= EXERCISE GOAL =
Two lines below mark the span: the one containing "as you like." and the one containing "Applying multiple Action Layers". Set down both, plus every line between, exactly as they stand, and nothing else.

==============================

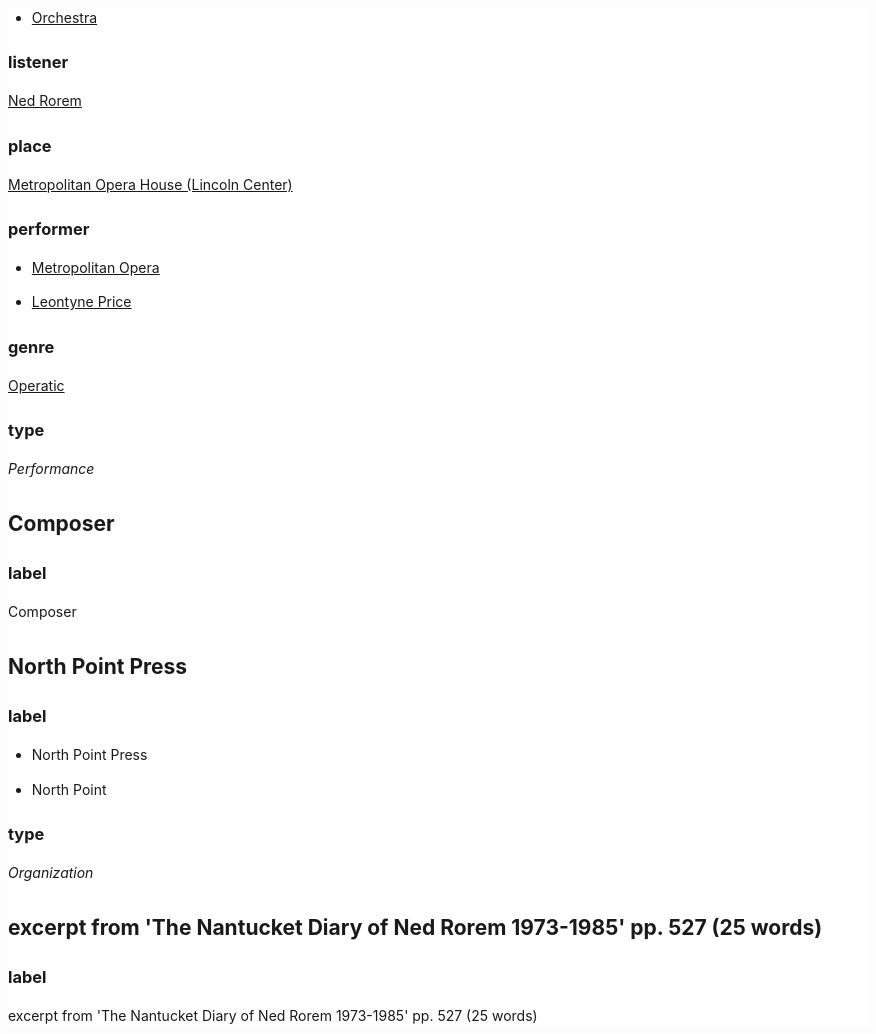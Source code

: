  - [Orchestra](#Orchestra)

### listener


[Ned Rorem](#Ned-Rorem)

### place


[Metropolitan Opera House (Lincoln Center)](#Metropolitan-Opera-House-(Lincoln-Center))

### performer

 - [Metropolitan Opera](#Metropolitan-Opera)

 - [Leontyne Price](#Leontyne-Price)

### genre


[Operatic](#Operatic)

### type


*Performance*

## Composer

### label


Composer

## North Point Press

### label

 - North Point Press

 - North Point

### type


*Organization*

## excerpt from 'The Nantucket Diary of Ned Rorem 1973-1985' pp. 527 (25 words)

### label


excerpt from 'The Nantucket Diary of Ned Rorem 1973-1985' pp. 527 (25 words)
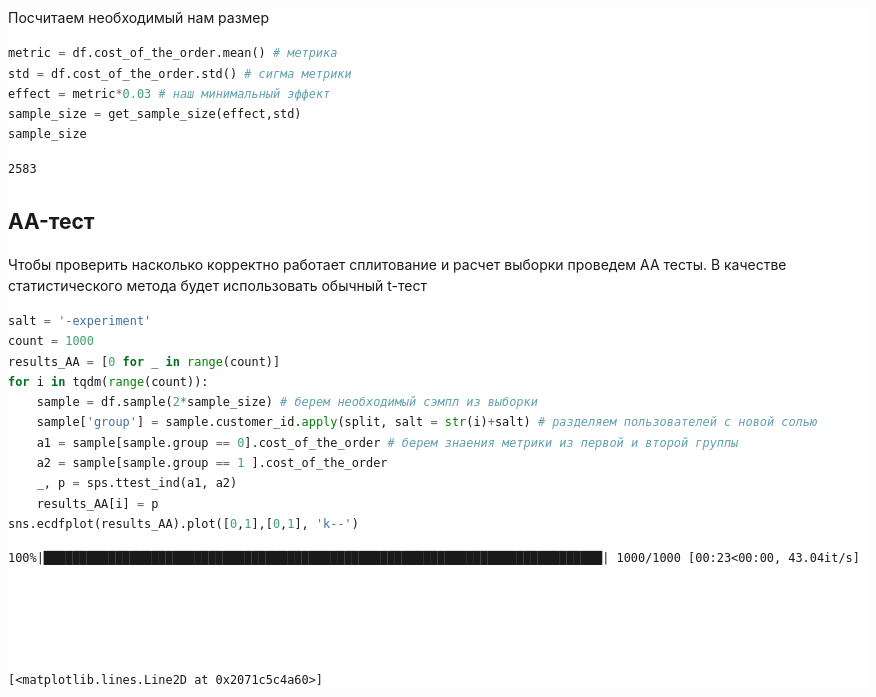 Посчитаем необходимый нам размер 


```python
metric = df.cost_of_the_order.mean() # метрика
std = df.cost_of_the_order.std() # сигма метрики
effect = metric*0.03 # наш минимальный эффект
sample_size = get_sample_size(effect,std)
sample_size
```




    2583



## AA-тест <a class="anchor" id="2_3"></a>

Чтобы проверить насколько корректно работает сплитование и расчет выборки проведем AA тесты. В качестве статистического метода будет использовать обычный t-тест


```python
salt = '-experiment'
count = 1000
results_AA = [0 for _ in range(count)]
for i in tqdm(range(count)):
    sample = df.sample(2*sample_size) # берем необходимый сэмпл из выборки
    sample['group'] = sample.customer_id.apply(split, salt = str(i)+salt) # разделяем пользователей с новой солью
    a1 = sample[sample.group == 0].cost_of_the_order # берем знаения метрики из первой и второй группы
    a2 = sample[sample.group == 1 ].cost_of_the_order 
    _, p = sps.ttest_ind(a1, a2) 
    results_AA[i] = p
sns.ecdfplot(results_AA).plot([0,1],[0,1], 'k--')
```

    100%|██████████████████████████████████████████████████████████████████████████████| 1000/1000 [00:23<00:00, 43.04it/s]
    




    [<matplotlib.lines.Line2D at 0x2071c5c4a60>]




    
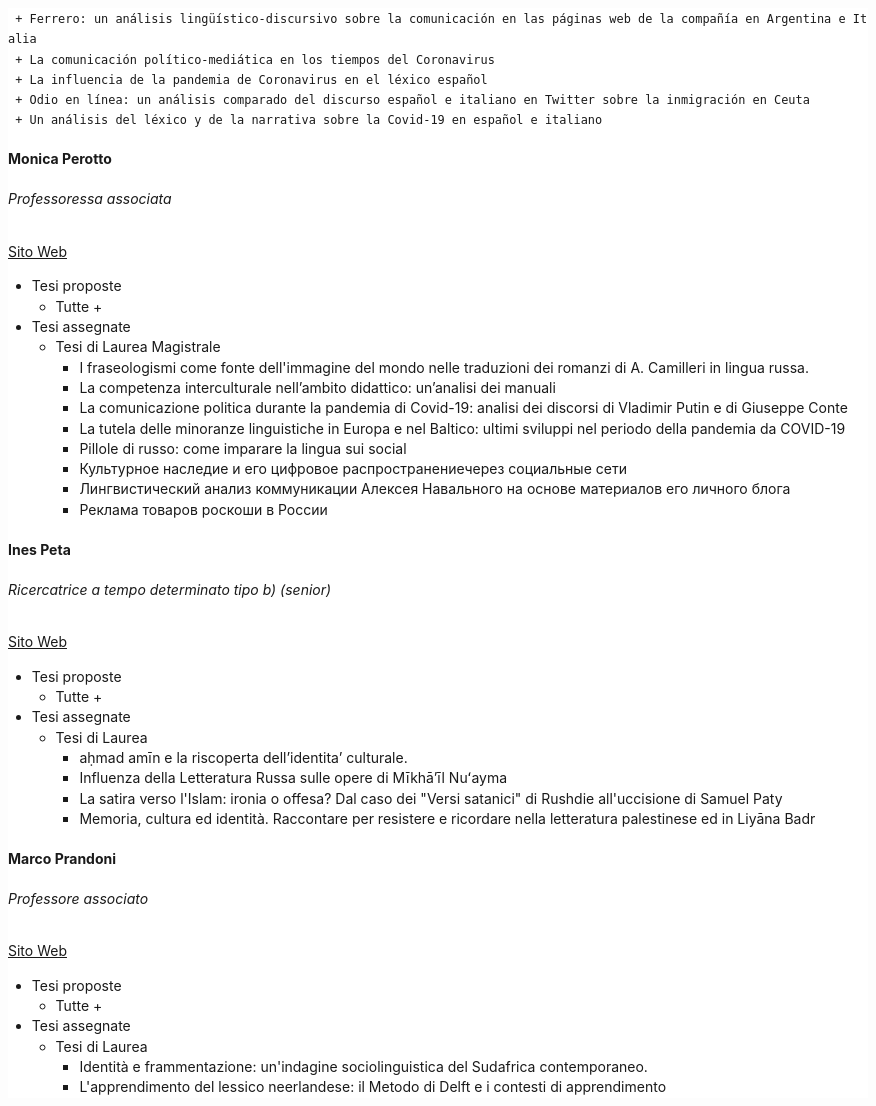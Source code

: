      + Ferrero: un análisis lingüístico-discursivo sobre la comunicación en las páginas web de la compañía en Argentina e Italia
     + La comunicación político-mediática en los tiempos del Coronavirus
     + La influencia de la pandemia de Coronavirus en el léxico español
     + Odio en línea: un análisis comparado del discurso español e italiano en Twitter sobre la inmigración en Ceuta
     + Un análisis del léxico y de la narrativa sobre la Covid-19 en español e italiano

#### Monica Perotto
###### Professoressa associata
[Sito Web](https://www.unibo.it/sitoweb/monica.perotto)
 * Tesi proposte
   - Tutte
     + 
 * Tesi assegnate
   - Tesi di Laurea Magistrale
     + I fraseologismi come fonte dell'immagine del mondo nelle traduzioni dei romanzi di A. Camilleri in lingua russa.
     + La competenza interculturale nell’ambito didattico: un’analisi dei manuali
     + La comunicazione politica durante la pandemia di Covid-19: analisi dei discorsi di Vladimir Putin e di Giuseppe Conte
     + La tutela delle minoranze linguistiche in Europa e nel Baltico: ultimi sviluppi nel periodo della pandemia da COVID-19
     + Pillole di russo: come imparare la lingua sui social
     + Культурное наследие и его цифровое распространениечерез социальные сети
     + Лингвистический анализ коммуникации Алексея Навального на основе  материалов его личного блога
     + Реклама товаров роскоши в России

#### Ines Peta
###### Ricercatrice a tempo determinato tipo b) (senior)
[Sito Web](https://www.unibo.it/sitoweb/ines.peta)
 * Tesi proposte
   - Tutte
     + 
 * Tesi assegnate
   - Tesi di Laurea
     + aḥmad amīn e la riscoperta dell’identita’ culturale.
     + Influenza della Letteratura Russa sulle opere di Mīkhāʼīl Nuʻayma
     + La satira verso l'Islam: ironia o offesa? Dal caso dei "Versi satanici" di Rushdie all'uccisione di Samuel Paty
     + Memoria, cultura ed identità. Raccontare per resistere e ricordare nella letteratura palestinese ed in Liyāna Badr

#### Marco Prandoni
###### Professore associato
[Sito Web](https://www.unibo.it/sitoweb/marco.prandoni)
 * Tesi proposte
   - Tutte
     + 
 * Tesi assegnate
   - Tesi di Laurea
     + Identità e frammentazione: un'indagine sociolinguistica del Sudafrica contemporaneo.
     + L'apprendimento del lessico neerlandese: il Metodo di Delft e i contesti di apprendimento
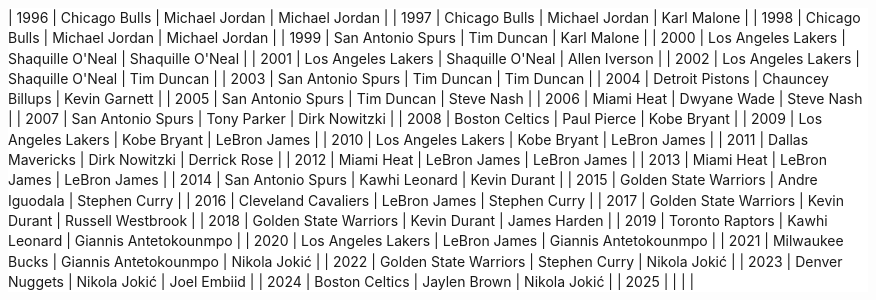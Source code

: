 | 1996   | Chicago Bulls          | Michael Jordan        | Michael Jordan        |
| 1997   | Chicago Bulls          | Michael Jordan        | Karl Malone           |
| 1998   | Chicago Bulls          | Michael Jordan        | Michael Jordan        |
| 1999   | San Antonio Spurs      | Tim Duncan            | Karl Malone           |
| 2000   | Los Angeles Lakers     | Shaquille O'Neal      | Shaquille O'Neal      |
| 2001   | Los Angeles Lakers     | Shaquille O'Neal      | Allen Iverson         |
| 2002   | Los Angeles Lakers     | Shaquille O'Neal      | Tim Duncan            |
| 2003   | San Antonio Spurs      | Tim Duncan            | Tim Duncan            |
| 2004   | Detroit Pistons        | Chauncey Billups      | Kevin Garnett         |
| 2005   | San Antonio Spurs      | Tim Duncan            | Steve Nash            |
| 2006   | Miami Heat             | Dwyane Wade           | Steve Nash            |
| 2007   | San Antonio Spurs      | Tony Parker           | Dirk Nowitzki         |
| 2008   | Boston Celtics         | Paul Pierce           | Kobe Bryant           |
| 2009   | Los Angeles Lakers     | Kobe Bryant           | LeBron James          |
| 2010   | Los Angeles Lakers     | Kobe Bryant           | LeBron James          |
| 2011   | Dallas Mavericks       | Dirk Nowitzki         | Derrick Rose          |
| 2012   | Miami Heat             | LeBron James          | LeBron James          |
| 2013   | Miami Heat             | LeBron James          | LeBron James          |
| 2014   | San Antonio Spurs      | Kawhi Leonard         | Kevin Durant          |
| 2015   | Golden State Warriors  | Andre Iguodala        | Stephen Curry         |
| 2016   | Cleveland Cavaliers    | LeBron James          | Stephen Curry         |
| 2017   | Golden State Warriors  | Kevin Durant          | Russell Westbrook     |
| 2018   | Golden State Warriors  | Kevin Durant          | James Harden          |
| 2019   | Toronto Raptors        | Kawhi Leonard         | Giannis Antetokounmpo |
| 2020   | Los Angeles Lakers     | LeBron James          | Giannis Antetokounmpo |
| 2021   | Milwaukee Bucks        | Giannis Antetokounmpo | Nikola Jokić          |
| 2022   | Golden State Warriors  | Stephen Curry         | Nikola Jokić          |
| 2023   | Denver Nuggets         | Nikola Jokić          | Joel Embiid           |
| 2024   | Boston Celtics         | Jaylen Brown          | Nikola Jokić          |
| 2025   |                        |                       |                       |
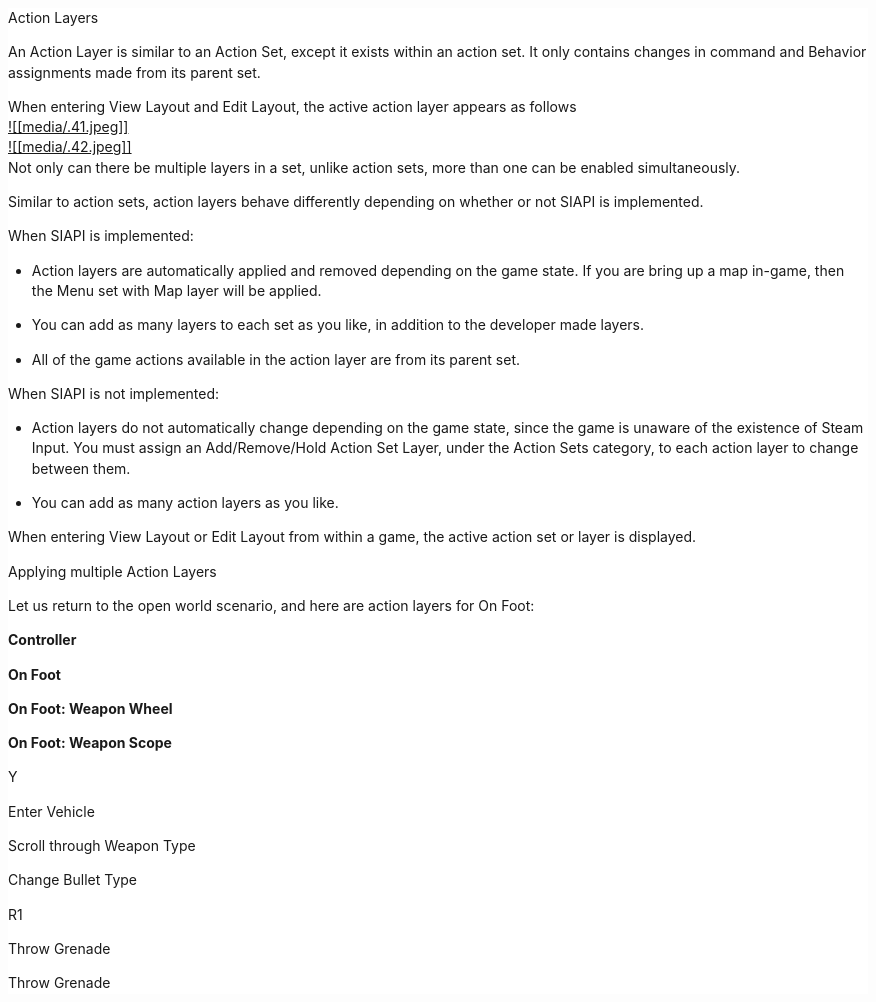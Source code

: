 Action Layers

An Action Layer is similar to an Action Set, except it exists within an action set. It only contains changes in command and Behavior assignments made from its parent set.

When entering View Layout and Edit Layout, the active action layer appears as follows  
[![[media/.41.jpeg]]](https://steamuserimages-a.akamaihd.net/ugc/1809895086193088642/6157DB59D90C5790BAEDA1FA467E49C85425D66E/)  
[![[media/.42.jpeg]]](https://steamuserimages-a.akamaihd.net/ugc/1809895086193089315/33779078067F1F698440F24C3365DE5B3A36B41E/)  
Not only can there be multiple layers in a set, unlike action sets, more than one can be enabled simultaneously.

Similar to action sets, action layers behave differently depending on whether or not SIAPI is implemented.

When SIAPI is implemented:

-   Action layers are automatically applied and removed depending on the game state. If you are bring up a map in-game, then the Menu set with Map layer will be applied.  
    
-   You can add as many layers to each set as you like, in addition to the developer made layers.  
    
-   All of the game actions available in the action layer are from its parent set.

When SIAPI is not implemented:

-   Action layers do not automatically change depending on the game state, since the game is unaware of the existence of Steam Input. You must assign an Add/Remove/Hold Action Set Layer, under the Action Sets category, to each action layer to change between them.  
    
-   You can add as many action layers as you like.

When entering View Layout or Edit Layout from within a game, the active action set or layer is displayed.

Applying multiple Action Layers

Let us return to the open world scenario, and here are action layers for On Foot:

**Controller**

**On Foot**

**On Foot: Weapon Wheel**

**On Foot: Weapon Scope**

Y

Enter Vehicle

Scroll through Weapon Type

Change Bullet Type

R1

Throw Grenade

Throw Grenade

==============================

= REPLY TO THE TASK =
-   You can add as many action layers as you like.

When entering View Layout or Edit Layout from within a game, the active action set or layer is displayed.

Applying multiple Action Layers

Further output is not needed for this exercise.